Chicago Sun-Times - 05/06/2009 3 stars out of 4 -- "NEXT DAY AIR is a bloody, screwball comedy, a film of high spirits. It tells a complicated story with acute timing and clarity..."
New York Times - 05/08/2009
"[W]ith a script that snaps, characters that pop, a blaze of streetwise attitude and enough firepower to pulverize a significant chunk of South Philadelphia..."
Box Office - 05/07/2009 3.5 stars out of 5 -- "[A] sincere screwball....[A] movie that laments the way money trumps trust."
A.V. Club - 05/07/2009
"[I]t gradually reveals itself as a surprisingly tight, economical thriller that sends a bunch of desperate lowlifes on a collision course with destiny..." -- Grade: B
Imagine an average, 30-something man with a collection of DVDs representing his favorite films of the 1990s, the movies he watched a hundred times and endlessly entertained his friends by periodically spouting random lines from--PULP FICTION, DAZED AND CONFUSED, FRIDAY, THE USUAL SUSPECTS, BELLY, and TRAINSPOTTING. If, one enchanted night, those films got together and practiced the art of romance, their spawn would look a lot like NEXT DAY AIR. The plot revolves around a misdelivered package of drugs, and the resultant scramble by one side to retrieve the product, as the other side tries to unload it before the mistake is realized. All the stylistic flourishes of the Tarantino brood are here: the confused opening scene that will later be repeated with context; the fractured chronology of the story; the flashbacks featuring overexposed, vibrant colors; the use of subtitles to interpret drug code; the sadistic removal of an important body part with a big blade; and the apocalyptic hail of bullets as an exclamation point. There is a dazzling air of enthusiastic confusion blowing throughout the film as it tries to decide whether it is a comedy or a gangster film. But rather than simply alternating scenes of laughter with scenes of violence, director Benny Boom mixes these two volatile ingredients, so that moments of high tension are suddenly diffused as the characters themselves seem to realize the absurd gravity of the situation and begin to cower. At other times, playful exchanges inexorably elevate into heated conflicts so subtly that no one can quite remember where the shift occurred. Mos Def has a hilarious turn as a mumbling, thieving delivery man in this film where everybody has a hustle, from the drug kingpins to the chump managing the storage shed where they hide their loot.
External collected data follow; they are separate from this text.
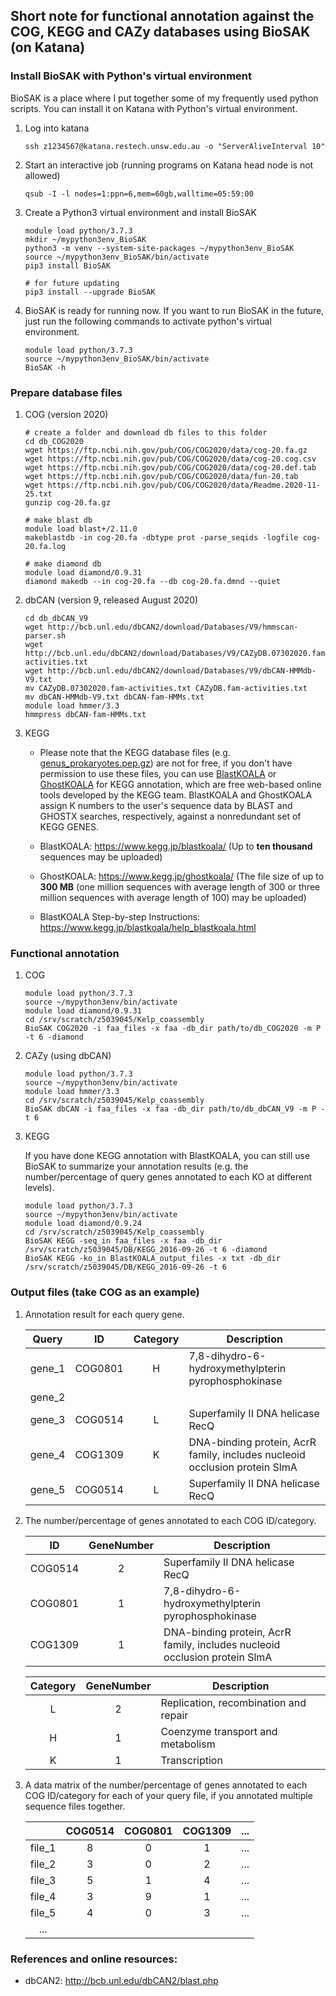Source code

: 
## Short note for functional annotation against the COG, KEGG and CAZy databases using BioSAK (on Katana)


### Install BioSAK with Python's virtual environment 

BioSAK is a place where I put together some of my frequently used python scripts. 
You can install it on Katana with Python's virtual environment. 

1. Log into katana

       ssh z1234567@katana.restech.unsw.edu.au -o "ServerAliveInterval 10"
        
1. Start an interactive job (running programs on Katana head node is not allowed)    
        
       qsub -I -l nodes=1:ppn=6,mem=60gb,walltime=05:59:00

1. Create a Python3 virtual environment and install BioSAK

       module load python/3.7.3
       mkdir ~/mypython3env_BioSAK
       python3 -m venv --system-site-packages ~/mypython3env_BioSAK
       source ~/mypython3env_BioSAK/bin/activate
       pip3 install BioSAK
  
       # for future updating
       pip3 install --upgrade BioSAK
       
             
1. BioSAK is ready for running now. If you want to run BioSAK in the future, just run the following commands to activate python's virtual environment.

       module load python/3.7.3
       source ~/mypython3env_BioSAK/bin/activate
       BioSAK -h


### Prepare database files

1. COG (version 2020)

       # create a folder and download db files to this folder
       cd db_COG2020
       wget https://ftp.ncbi.nih.gov/pub/COG/COG2020/data/cog-20.fa.gz
       wget https://ftp.ncbi.nih.gov/pub/COG/COG2020/data/cog-20.cog.csv
       wget https://ftp.ncbi.nih.gov/pub/COG/COG2020/data/cog-20.def.tab
       wget https://ftp.ncbi.nih.gov/pub/COG/COG2020/data/fun-20.tab
       wget https://ftp.ncbi.nih.gov/pub/COG/COG2020/data/Readme.2020-11-25.txt
       gunzip cog-20.fa.gz
        
       # make blast db
       module load blast+/2.11.0
       makeblastdb -in cog-20.fa -dbtype prot -parse_seqids -logfile cog-20.fa.log
        
       # make diamond db
       module load diamond/0.9.31
       diamond makedb --in cog-20.fa --db cog-20.fa.dmnd --quiet

1. dbCAN (version 9, released August 2020)

       cd db_dbCAN_V9
       wget http://bcb.unl.edu/dbCAN2/download/Databases/V9/hmmscan-parser.sh
       wget http://bcb.unl.edu/dbCAN2/download/Databases/V9/CAZyDB.07302020.fam-activities.txt
       wget http://bcb.unl.edu/dbCAN2/download/Databases/V9/dbCAN-HMMdb-V9.txt
       mv CAZyDB.07302020.fam-activities.txt CAZyDB.fam-activities.txt
       mv dbCAN-HMMdb-V9.txt dbCAN-fam-HMMs.txt
       module load hmmer/3.3
       hmmpress dbCAN-fam-HMMs.txt
       
1. KEGG

   + Please note that the KEGG database files (e.g. [genus_prokaryotes.pep.gz](https://www.kegg.jp/kegg/download/Readme/README.fasta)) are not for free, if you don't have permission to use these files, 
      you can use [BlastKOALA](https://www.kegg.jp/blastkoala/) or [GhostKOALA](https://www.kegg.jp/ghostkoala/) for KEGG annotation, which are free web-based online tools developed by the KEGG team.
      BlastKOALA and GhostKOALA assign K numbers to the user's sequence data by BLAST and GHOSTX searches, respectively, against a nonredundant set of KEGG GENES.
     
   + BlastKOALA: https://www.kegg.jp/blastkoala/ 
     (Up to **ten thousand** sequences may be uploaded)
   
   + GhostKOALA: https://www.kegg.jp/ghostkoala/ 
     (The file size of up to **300 MB** (one million sequences with average length of 300 or three million sequences with average length of 100) may be uploaded)
   
   + BlastKOALA Step-by-step Instructions: https://www.kegg.jp/blastkoala/help_blastkoala.html


### Functional annotation

1. COG

       module load python/3.7.3
       source ~/mypython3env/bin/activate
       module load diamond/0.9.31
       cd /srv/scratch/z5039045/Kelp_coassembly
       BioSAK COG2020 -i faa_files -x faa -db_dir path/to/db_COG2020 -m P -t 6 -diamond

1. CAZy (using dbCAN)

       module load python/3.7.3
       source ~/mypython3env/bin/activate
       module load hmmer/3.3
       cd /srv/scratch/z5039045/Kelp_coassembly
       BioSAK dbCAN -i faa_files -x faa -db_dir path/to/db_dbCAN_V9 -m P -t 6

1. KEGG

   If you have done KEGG annotation with BlastKOALA, you can still use BioSAK to summarize your annotation results (e.g. the number/percentage of query genes annotated to each KO at different levels).  
  
       module load python/3.7.3
       source ~/mypython3env/bin/activate
       module load diamond/0.9.24
       cd /srv/scratch/z5039045/Kelp_coassembly
       BioSAK KEGG -seq_in faa_files -x faa -db_dir /srv/scratch/z5039045/DB/KEGG_2016-09-26 -t 6 -diamond
       BioSAK KEGG -ko_in BlastKOALA_output_files -x txt -db_dir /srv/scratch/z5039045/DB/KEGG_2016-09-26 -t 6


### Output files (take COG as an example)

1. Annotation result for each query gene.

    | Query | ID | Category | Description |
    |:---:|:---:|:---:|---|
    | gene_1 | COG0801 | H | 7,8-dihydro-6-hydroxymethylpterin pyrophosphokinase |
    | gene_2 ||||
    | gene_3 | COG0514 | L | Superfamily II DNA helicase RecQ |
    | gene_4 | COG1309 | K | DNA-binding protein, AcrR family, includes nucleoid occlusion protein SlmA |
    | gene_5 | COG0514 | L | Superfamily II DNA helicase RecQ |

1. The number/percentage of genes annotated to each COG ID/category.

    | ID | GeneNumber | Description |
    |:---:|:---:|---|
    | COG0514 | 2 | Superfamily II DNA helicase RecQ |
    | COG0801 | 1 | 7,8-dihydro-6-hydroxymethylpterin pyrophosphokinase |
    | COG1309 | 1 | DNA-binding protein, AcrR family, includes nucleoid occlusion protein SlmA |

    | Category | GeneNumber | Description |
    |:---:|:---:|---|
    | L | 2 | Replication, recombination and repair |
    | H | 1 | Coenzyme transport and metabolism |
    | K | 1 | Transcription |

1. A data matrix of the number/percentage of genes annotated to each COG ID/category for each of your query file, if you annotated multiple sequence files together.

    | | COG0514 | COG0801 | COG1309 | ... |
    |:---:|:---:|:---:|:---:|:---:|
    | file_1 | 8 | 0 | 1 | ... |
    | file_2 | 3 | 0 | 2 | ... |
    | file_3 | 5 | 1 | 4 | ... |
    | file_4 | 3 | 9 | 1 | ... |
    | file_5 | 4 | 0 | 3 | ... |
    |  ...   |   |   |   |     |

       
### References and online resources:

+ dbCAN2: http://bcb.unl.edu/dbCAN2/blast.php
A haze-brained courier (Faison) sparks off a chain of uproarious events after he mistakenly delivers a package containing some high grade product to the wrong address and into the hands of two bumbling, wannabe gangsters (Epps and Harris). But these two fools have no clue that their neighbors down the hall -- the REAL gangster and his feisty girlfriend -- are connected to the Mexican mob and will do whatever it takes to recover their package.